Three Latin Passages About Treason, For No Particular Reason

Lucan 4.218-226
“Must we beg Caesar to handle us no worse than
His other slaves? Have your generals lives been begged?
Our safety will never be the price and bribe for foul treason.
This is not a civil war they fight for us to live.
We are dragged this way under the claims of peace.
People would not search for iron in a deep mine,
They would not strengthen any city with walls,
No fierce steed would rush to war,
No sea would bear towered ships of the fleet,
If it were ever just to trade freedom for peace.”

Utque habeat famulos nullo discrimine Caesar,
Exorandus erit? ducibus quoque vita petita est?
Numquam nostra salus pretium mercesque nefandae
Proditionis erit; non hoc civilia bella,
Ut vivamus, agunt.
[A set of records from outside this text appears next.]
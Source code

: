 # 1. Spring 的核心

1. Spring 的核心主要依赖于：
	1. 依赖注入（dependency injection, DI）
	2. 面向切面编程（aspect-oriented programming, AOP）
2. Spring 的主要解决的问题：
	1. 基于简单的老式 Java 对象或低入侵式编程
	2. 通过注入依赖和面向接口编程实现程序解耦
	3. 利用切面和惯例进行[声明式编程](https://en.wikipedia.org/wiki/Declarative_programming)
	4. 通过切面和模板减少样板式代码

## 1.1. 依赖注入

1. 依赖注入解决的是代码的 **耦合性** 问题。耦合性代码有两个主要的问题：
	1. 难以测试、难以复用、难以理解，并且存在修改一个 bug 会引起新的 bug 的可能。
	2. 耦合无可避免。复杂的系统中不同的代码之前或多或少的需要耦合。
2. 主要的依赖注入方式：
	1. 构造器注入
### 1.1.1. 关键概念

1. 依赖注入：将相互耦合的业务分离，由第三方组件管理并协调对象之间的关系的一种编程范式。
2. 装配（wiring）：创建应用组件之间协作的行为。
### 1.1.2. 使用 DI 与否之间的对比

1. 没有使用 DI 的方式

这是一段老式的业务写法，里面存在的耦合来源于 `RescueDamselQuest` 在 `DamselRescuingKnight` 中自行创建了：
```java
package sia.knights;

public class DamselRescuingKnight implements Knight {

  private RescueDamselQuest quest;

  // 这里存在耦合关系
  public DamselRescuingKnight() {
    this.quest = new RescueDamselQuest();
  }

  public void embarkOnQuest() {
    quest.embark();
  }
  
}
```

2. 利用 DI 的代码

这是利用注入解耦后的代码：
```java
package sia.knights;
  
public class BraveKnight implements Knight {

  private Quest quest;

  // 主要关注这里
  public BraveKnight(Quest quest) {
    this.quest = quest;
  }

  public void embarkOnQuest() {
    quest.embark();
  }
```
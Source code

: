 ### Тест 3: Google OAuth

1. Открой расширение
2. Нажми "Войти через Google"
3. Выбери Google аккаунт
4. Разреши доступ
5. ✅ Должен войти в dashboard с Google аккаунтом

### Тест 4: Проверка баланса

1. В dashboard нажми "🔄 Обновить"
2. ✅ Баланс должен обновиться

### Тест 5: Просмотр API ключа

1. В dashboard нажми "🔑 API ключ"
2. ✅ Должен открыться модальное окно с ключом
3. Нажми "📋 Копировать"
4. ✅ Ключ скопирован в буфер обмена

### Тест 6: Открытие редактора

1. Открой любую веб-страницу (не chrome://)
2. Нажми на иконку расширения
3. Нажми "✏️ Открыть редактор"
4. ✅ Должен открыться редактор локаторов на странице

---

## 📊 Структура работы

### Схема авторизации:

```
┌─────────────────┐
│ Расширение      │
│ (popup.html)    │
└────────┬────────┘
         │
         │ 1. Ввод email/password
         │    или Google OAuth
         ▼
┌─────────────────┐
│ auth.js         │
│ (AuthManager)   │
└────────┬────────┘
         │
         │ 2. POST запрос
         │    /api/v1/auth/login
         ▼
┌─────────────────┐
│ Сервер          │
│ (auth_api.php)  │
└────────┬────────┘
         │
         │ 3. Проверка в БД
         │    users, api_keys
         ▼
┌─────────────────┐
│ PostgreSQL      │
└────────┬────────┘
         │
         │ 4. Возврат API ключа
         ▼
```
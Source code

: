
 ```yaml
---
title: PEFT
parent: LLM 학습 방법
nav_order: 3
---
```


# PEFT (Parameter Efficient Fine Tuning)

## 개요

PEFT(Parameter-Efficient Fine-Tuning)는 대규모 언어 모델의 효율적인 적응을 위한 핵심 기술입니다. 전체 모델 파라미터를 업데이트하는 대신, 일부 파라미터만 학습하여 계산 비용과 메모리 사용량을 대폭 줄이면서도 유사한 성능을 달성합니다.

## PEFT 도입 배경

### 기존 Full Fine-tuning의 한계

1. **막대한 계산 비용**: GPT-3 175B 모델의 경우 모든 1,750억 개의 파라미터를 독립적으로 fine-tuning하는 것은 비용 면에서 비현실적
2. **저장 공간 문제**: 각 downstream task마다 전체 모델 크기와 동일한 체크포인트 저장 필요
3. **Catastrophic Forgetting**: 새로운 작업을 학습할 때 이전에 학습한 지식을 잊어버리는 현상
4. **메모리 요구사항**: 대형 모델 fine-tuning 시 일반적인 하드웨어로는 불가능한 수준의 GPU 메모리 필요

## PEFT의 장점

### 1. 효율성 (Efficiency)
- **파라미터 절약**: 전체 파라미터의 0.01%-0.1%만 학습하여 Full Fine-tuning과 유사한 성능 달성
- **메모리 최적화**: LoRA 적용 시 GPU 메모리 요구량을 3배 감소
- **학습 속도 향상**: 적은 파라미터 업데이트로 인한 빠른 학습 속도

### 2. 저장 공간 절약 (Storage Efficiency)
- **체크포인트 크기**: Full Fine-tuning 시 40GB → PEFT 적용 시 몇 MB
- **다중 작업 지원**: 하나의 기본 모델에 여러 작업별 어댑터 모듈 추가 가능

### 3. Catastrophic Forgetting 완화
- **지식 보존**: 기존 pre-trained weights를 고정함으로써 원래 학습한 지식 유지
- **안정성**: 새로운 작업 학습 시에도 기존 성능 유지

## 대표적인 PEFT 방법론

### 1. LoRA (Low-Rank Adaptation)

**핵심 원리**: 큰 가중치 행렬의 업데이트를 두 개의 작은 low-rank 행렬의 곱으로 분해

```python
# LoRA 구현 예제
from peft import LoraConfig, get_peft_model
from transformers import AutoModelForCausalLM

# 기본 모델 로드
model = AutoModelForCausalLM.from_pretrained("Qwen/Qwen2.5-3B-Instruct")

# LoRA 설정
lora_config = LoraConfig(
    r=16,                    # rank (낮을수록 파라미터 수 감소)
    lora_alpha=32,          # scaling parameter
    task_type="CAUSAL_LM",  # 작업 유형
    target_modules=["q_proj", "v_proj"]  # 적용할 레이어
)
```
Trahimur sub nomine pacis.
Non chalybem gentes penitus fugiente metallo
Eruerent, nulli vallarent oppida muri,
Non sonipes in bella ferox, non iret in aequor
Turrigeras classis pelago sparsura carinas
Si bene libertas umquam pro pace daretur

 

From the Twelve Tables
“The Law of the Twelve Tables commands that anyone who has conspired with an enemy against the state or handed a citizen to a public enemy, should suffer capital punishment.”

Marcianus, ap. Dig., XLVIII, 4, 3: Lex XII Tabularum iubet eum qui hostem concitaverit quive civem hosti tradiderit capite puniri.

 

Tacitus Histories 3. 57
“How much power the audacity of single individuals can have during civil discord! Claudius Flaventinus, a centurion dismissed by Galba in shame, made the fleet at Misenum revolt with forged letters from Vespasian promising a reward for treason. Claudius Apollinaris, a man neither exceptional for his loyalty nor dedicated in his betrayal, was in charge of the fleet; and Apinius Tiro, an ex-praetor who was by chance at Minturnae then, put himself forth as the leader of the defectors.”

 

Sed classem Misenensem (tantum civilibus discordiis etiam singulorum audacia valet) Claudius Faventinus centurio per ignominiam a Galba dimissus ad defectionem traxit, fictis Vespasiani epistulis pretium proditionis ostentans. Praeerat classi Claudius Apollinaris, neque fidei constans neque strenuus in perfidia; et Apinius Tiro praetura functus ac tum forte Minturnis agens ducem se defectoribus obtulit.

treason

Lucan, Bedtime Reading, and A Question for Readers

Today was my first day back to work after a rather indolent summer break, and the general sense of distress caused by the infandus dolor of that return kept me from getting to sleep last night. Therefore, I reached for a book which I remembered with something less than keen enthusiasm – Lucan’s de Bello Civili (or Pharsalia, if you’re a bit more old-fashioned).  Though I expected to be lulled to sleep by endless geography and rhetorical exercise, I found myself rather captivated this time around, and managed to finish Book 1 before feeling tired enough to turn off the lights.  (It remains to be seen whether this is a sustainable enthusiasm.)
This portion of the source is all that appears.